La pesca miracolosa aveva sottolineato la dipendenza degli apostoli da Dio per il
successo dei loro progetti terreni. Il dialogo tra Pietro e Gesù ha sottolineato il
bisogno della divina misericordia per guarire le loro ferite spirituali, le ferite
del peccato. In ogni ambito della nostra vita necessitiamo dell’aiuto della grazia
di Dio. Con lui possiamo fare ogni cosa: senza di lui non possiamo fare nulla. Conosciamo
dal Vangelo di san Marco i segni che accompagnano coloro che hanno posto la loro fede
in Gesù: prenderanno in mano serpenti e questo non recherà loro danno; imporranno
le mani ai malati e questi guariranno (cfr Mc 16,18). Tali segni sono stati presto
riconosciuti dai vostri antenati, quando Paolo venne fra loro. Una vipera si attaccò
alla sua mano ma egli semplicemente la scosse e gettò nel fuoco senza soffrire alcun
danno. Paolo fu condotto a vedere il padre di Publio, il “protos” dell’isola, e dopo
aver pregato e imposto le mani su di lui, lo guarì dalla febbre. Di tutti i doni portati
a queste rive nel corso della storia della vostra gente, quello portato da Paolo è
stato il più grande di tutti, ed è vostro merito che esso sia stato subito accolto
e custodito. Għożżu l-fidi u l-valuri li takom l-Appostlu Missierkom
San Pawl. [Preservate la fede e i valori che vi sono stati trasmessi dal vostro padre,
l’apostolo San Paolo]. Continuate ad esplorare la ricchezza e la profondità
del dono di Paolo e procurate di consegnarlo non solo ai vostri figli, ma a tutti
coloro che incontrate oggi. Ogni visitatore di Malta dovrebbe essere impressionato
dalla devozione della sua gente, dalla fede vibrante manifestata nelle celebrazioni
nei giorni di festa, dalla bellezza delle sue chiese e dei suoi santuari. Ma quel
dono ha bisogno di essere condiviso con altri, ha bisogno di essere espresso. Come
insegnò Mosè al popolo di Israele, i precetti del Signore “ti stiano fissi nel cuore.
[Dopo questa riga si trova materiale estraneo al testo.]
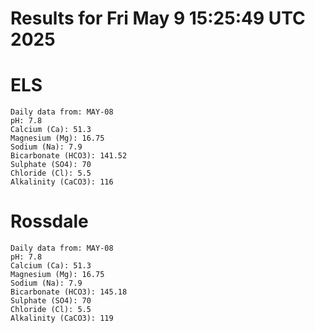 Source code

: # Results for Fri May  9 15:25:49 UTC 2025
# ELS
```
Daily data from: MAY-08
pH: 7.8
Calcium (Ca): 51.3
Magnesium (Mg): 16.75
Sodium (Na): 7.9
Bicarbonate (HCO3): 141.52
Sulphate (SO4): 70
Chloride (Cl): 5.5
Alkalinity (CaCO3): 116
```
# Rossdale
```
Daily data from: MAY-08
pH: 7.8
Calcium (Ca): 51.3
Magnesium (Mg): 16.75
Sodium (Na): 7.9
Bicarbonate (HCO3): 145.18
Sulphate (SO4): 70
Chloride (Cl): 5.5
Alkalinity (CaCO3): 119
```
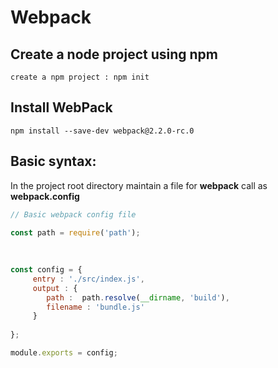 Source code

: # Webpack 

## Create a node project using npm
```
create a npm project : npm init
```

## Install WebPack
```
npm install --save-dev webpack@2.2.0-rc.0
```


## Basic syntax:
In the project root directory maintain a file for **webpack** call as **webpack.config**
```javascript
// Basic webpack config file

const path = require('path');
 
 
 
const config = {
	 entry : './src/index.js',
	 output : {
		path :  path.resolve(__dirname, 'build'),
		filename : 'bundle.js'
	 }
	 
};

module.exports = config;
```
Li ripeterai ai tuoi figli, ne parlerai quando ti troverai in casa tua, quando camminerai
per via, quando ti coricherai e quando ti alzerai” (Dt 6,6-7). Ciò è stato ben capito
dal primo santo canonizzato di Malta, Dun Ġorġ Preca. La sua instancabile opera di
catechesi, ispirando giovani ed anziani con un amore per la dottrina cristiana ed
una profonda devozione al Verbo incarnato, è diventata un esempio che vi esorto a
mantenere. Ricordate che lo scambio di beni tra queste isole ed il resto del mondo
è un processo a due vie. Quello che ricevete, valutatelo con cura, e ciò che possedete
di valore sappiatelo condividere con gli altri. Desidero
rivolgere una particolare parola ai sacerdoti qui presenti in questo anno dedicato
alla celebrazione del grande dono del sacerdozio. Dun Ġorġ era un prete di straordinaria
umiltà, bontà, mitezza e generosità, profondamente dedito alla preghiera e con la
passione di comunicare le verità del vangelo. Prendetelo come modello ed ispirazione
per voi, mentre adempite la missione che avete ricevuto di pascere il gregge del Signore.
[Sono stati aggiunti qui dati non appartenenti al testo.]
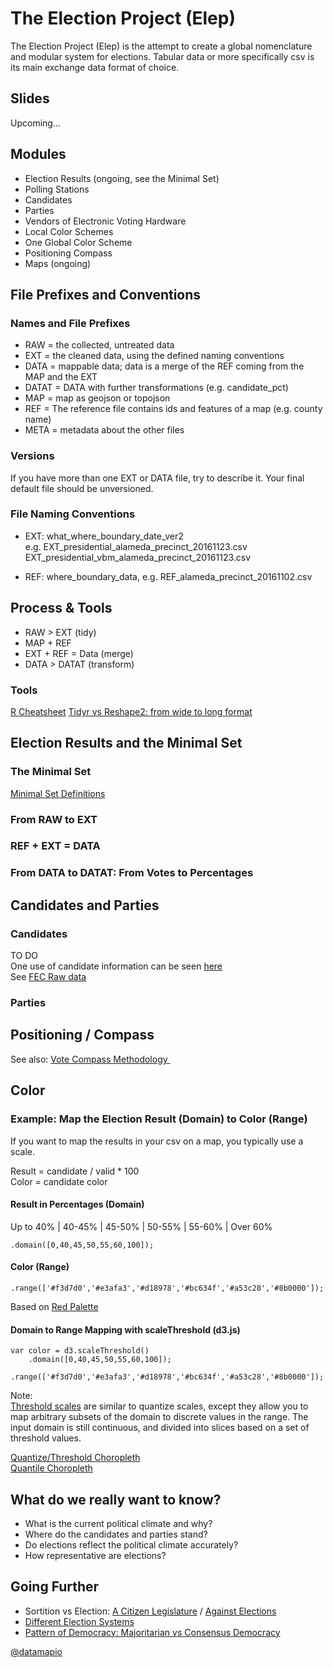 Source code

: # The Election Project (Elep)

The Election Project (Elep) is the attempt to create a global nomenclature and modular system for elections. 
Tabular data or more specifically csv is its main exchange data format of choice.

## Slides
Upcoming...    

## Modules
- Election Results (ongoing, see the Minimal Set)
- Polling Stations
- Candidates
- Parties
- Vendors of Electronic Voting Hardware
- Local Color Schemes
- One Global Color Scheme 
- Positioning Compass 
- Maps (ongoing)

## File Prefixes and Conventions

### Names and File Prefixes
- RAW = the collected, untreated data
- EXT = the cleaned data, using the defined naming conventions
- DATA = mappable data; data is a merge of the REF coming from the MAP and the EXT
- DATAT = DATA with further transformations (e.g. candidate_pct)
- MAP = map as geojson or topojson 
- REF = The reference file contains ids and features of a map (e.g. county name)
- META = metadata about the other files

### Versions
If you have more than one EXT or DATA file, try to describe it.
Your final default file should be unversioned.

### File Naming Conventions
- EXT: what_where_boundary_date_ver2    
  e.g. EXT_presidential_alameda_precinct_20161123.csv
       EXT_presidential_vbm_alameda_precinct_20161123.csv

- REF: where_boundary_data, e.g. REF_alameda_precinct_20161102.csv

## Process & Tools    
- RAW > EXT  (tidy)
- MAP + REF  
- EXT + REF = Data (merge)
- DATA > DATAT (transform)

### Tools
[R Cheatsheet](https://github.com/datamapio/story/blob/master/cheatsheet/r_cheatsheet.md)
[Tidyr vs Reshape2: from wide to long format](http://www.milanor.net/blog/reshape-data-r-tidyr-vs-reshape2/)


## Election Results and the Minimal Set
### The Minimal Set
[Minimal Set Definitions](https://medium.com/@datamapio/a-common-vocabulary-for-elections-608372f12f64)

### From RAW to EXT

### REF + EXT = DATA

### From DATA to DATAT: From Votes to Percentages


## Candidates and Parties
### Candidates
TO DO            
One use of candidate information can be seen [here](https://elections.datamap.io/us/2016/primaries/states/california/democrats)                              
See [FEC Raw data](https://github.com/datamapio/elep/tree/master/us)              
### Parties


## Positioning / Compass

See also:
[Vote Compass Methodology ](http://voxpoplabs.com/votecompass/methodology.pdf)





## Color

### Example: Map the Election Result (Domain) to Color (Range)

If you want to map the results in your csv on a map, you typically use a scale. 

Result = candidate / valid * 100     
Color = candidate color     

#### Result in Percentages (Domain)
Up to 40% | 40-45% | 45-50% | 50-55% | 55-60% | Over 60%
```
.domain([0,40,45,50,55,60,100]);
```
    
#### Color (Range)
```
.range(['#f3d7d0','#e3afa3','#d18978','#bc634f','#a53c28','#8b0000']);
```
Based on [Red Palette](https://gka.github.io/palettes/#colors=white,darkred|steps=7|bez=1|coL=1)


#### Domain to Range Mapping with scaleThreshold (d3.js)
```
var color = d3.scaleThreshold()
    .domain([0,40,45,50,55,60,100]);
    .range(['#f3d7d0','#e3afa3','#d18978','#bc634f','#a53c28','#8b0000']);
```



Note:       
[Threshold scales](https://github.com/d3/d3-scale/blob/master/README.md#threshold-scales) are similar to quantize scales, except they allow you to map arbitrary subsets of the domain to discrete values in the range. The input domain is still continuous, and divided into slices based on a set of threshold values. 

[Quantize/Threshold Choropleth](https://bl.ocks.org/mbostock/4060606)        
[Quantile Choropleth](https://bl.ocks.org/mbostock/8ca036b3505121279daf)




## What do we really want to know?
- What is the current political climate and why?
- Where do the candidates and parties stand?
- Do elections reflect the political climate accurately?
- How representative are elections?


## Going Further
- Sortition vs Election: [A Citizen Legislature](https://www.well.com/~mp/citleg.html) / [Against Elections](https://www.amazon.com/Against-Elections-David-Van-Reybrouck/dp/1847924220/)
- [Different Election Systems](http://ncase.me/ballot/)
- [Pattern of Democracy: Majoritarian vs Consensus Democracy](http://wikisum.com/w/Lijphart:_Patterns_of_democracy) 
              

[@datamapio](https://twitter.com/datamapio)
Ricordate anche la domanda che il Signore Risorto ha rivolto tre volte a Pietro: “Mi
ami tu?”. Questa è la domanda che egli rivolge a ciascuno di voi. Lo amate? Desiderate
servirlo con il dono della vostra intera vita? Desiderate condurre altri a conoscerlo
ed amarlo? Con Pietro abbiate il coraggio di rispondere: “Sì, Signore, tu sai che
io ti amo” e accogliete con cuore grato il magnifico compito che egli vi ha assegnato.
La missione affidata ai sacerdoti è veramente un servizio alla gioia, alla gioia di
Dio che brama irrompere nel mondo (cfr Omelia, 24 aprile 2005). Guardando
ora attorno a me alla grande folla raccolta qui in Floriana per la celebrazione dell'Eucarestia,
mi torna alla mente la scena descritta nella seconda lettura di oggi, nella quale
miriadi di miriadi e migliaia di migliaia unirono le loro voci in un grande inno di
lode: “A Colui che siede sul trono e all’Agnello lode, onore, gloria e potenza, nei
secoli dei secoli” (Ap 5,13). Continuate a cantare
questo inno, a lode del Signore risorto ed in ringraziamento per i suoi molteplici
doni. Con le parole di San Paolo, Apostolo di Malta, concludo la mia esortazione a
voi questa mattina: “L-imħabba tiegħi tkun magħkom ilkoll fi Kristu Ġesù” [“Il mio
amore con tutti voi in Cristo Gesù!”] (1 Cor 16,24). Ikun imfaħħar
Ġesù Kristu! [Sia lodato Gesù Cristo!].